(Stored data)

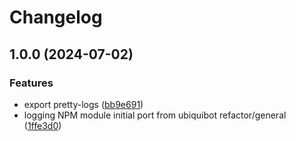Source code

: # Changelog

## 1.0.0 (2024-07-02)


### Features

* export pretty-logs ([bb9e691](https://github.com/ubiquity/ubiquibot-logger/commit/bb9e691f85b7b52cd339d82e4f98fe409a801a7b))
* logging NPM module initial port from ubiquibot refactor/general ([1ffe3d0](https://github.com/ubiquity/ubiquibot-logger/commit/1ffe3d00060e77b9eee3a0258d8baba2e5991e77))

---

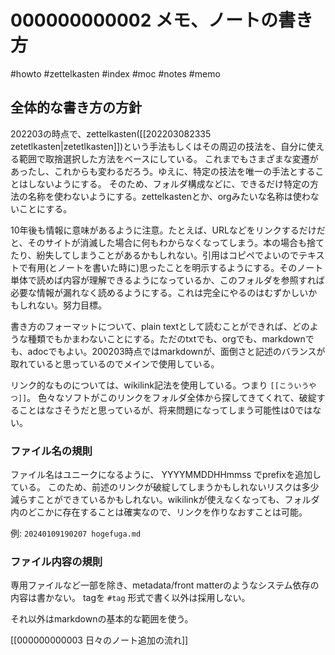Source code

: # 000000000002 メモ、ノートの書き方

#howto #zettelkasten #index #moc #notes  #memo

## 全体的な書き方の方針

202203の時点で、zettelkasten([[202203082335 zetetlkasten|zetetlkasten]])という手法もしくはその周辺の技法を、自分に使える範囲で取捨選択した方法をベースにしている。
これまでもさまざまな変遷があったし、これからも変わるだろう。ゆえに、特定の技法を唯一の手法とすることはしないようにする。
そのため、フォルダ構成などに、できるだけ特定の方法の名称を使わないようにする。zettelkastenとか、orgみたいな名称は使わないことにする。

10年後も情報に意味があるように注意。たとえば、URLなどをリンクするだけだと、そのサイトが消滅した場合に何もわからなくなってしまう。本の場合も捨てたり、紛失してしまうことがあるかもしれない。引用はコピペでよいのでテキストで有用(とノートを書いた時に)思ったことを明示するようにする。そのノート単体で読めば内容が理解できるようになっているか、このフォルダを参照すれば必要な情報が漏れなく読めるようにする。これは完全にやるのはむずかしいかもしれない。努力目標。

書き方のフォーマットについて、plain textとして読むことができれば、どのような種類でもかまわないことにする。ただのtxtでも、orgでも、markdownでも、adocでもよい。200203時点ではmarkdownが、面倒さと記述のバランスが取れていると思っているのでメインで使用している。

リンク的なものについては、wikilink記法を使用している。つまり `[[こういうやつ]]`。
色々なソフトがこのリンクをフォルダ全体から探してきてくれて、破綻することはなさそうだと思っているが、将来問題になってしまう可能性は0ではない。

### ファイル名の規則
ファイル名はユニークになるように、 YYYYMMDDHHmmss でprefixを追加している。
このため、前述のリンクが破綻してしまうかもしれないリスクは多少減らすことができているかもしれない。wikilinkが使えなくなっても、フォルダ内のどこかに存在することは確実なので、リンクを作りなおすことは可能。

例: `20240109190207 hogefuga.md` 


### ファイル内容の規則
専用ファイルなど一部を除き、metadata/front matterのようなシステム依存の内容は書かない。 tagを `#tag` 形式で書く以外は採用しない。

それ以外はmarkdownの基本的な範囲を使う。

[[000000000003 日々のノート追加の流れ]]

### Exercise brief
What are the lines above, starting at the one with "202203の時点で、zet" and ending at the one with "10年後も情報に意味があるよ"? Give them again exactly, and only them.

### Worked solution
202203の時点で、zettelkasten([[202203082335 zetetlkasten|zetetlkasten]])という手法もしくはその周辺の技法を、自分に使える範囲で取捨選択した方法をベースにしている。
これまでもさまざまな変遷があったし、これからも変わるだろう。ゆえに、特定の技法を唯一の手法とすることはしないようにする。
そのため、フォルダ構成などに、できるだけ特定の方法の名称を使わないようにする。zettelkastenとか、orgみたいな名称は使わないことにする。

10年後も情報に意味があるように注意。たとえば、URLなどをリンクするだけだと、そのサイトが消滅した場合に何もわからなくなってしまう。本の場合も捨てたり、紛失してしまうことがあるかもしれない。引用はコピペでよいのでテキストで有用(とノートを書いた時に)思ったことを明示するようにする。そのノート単体で読めば内容が理解できるようになっているか、このフォルダを参照すれば必要な情報が漏れなく読めるようにする。これは完全にやるのはむずかしいかもしれない。努力目標。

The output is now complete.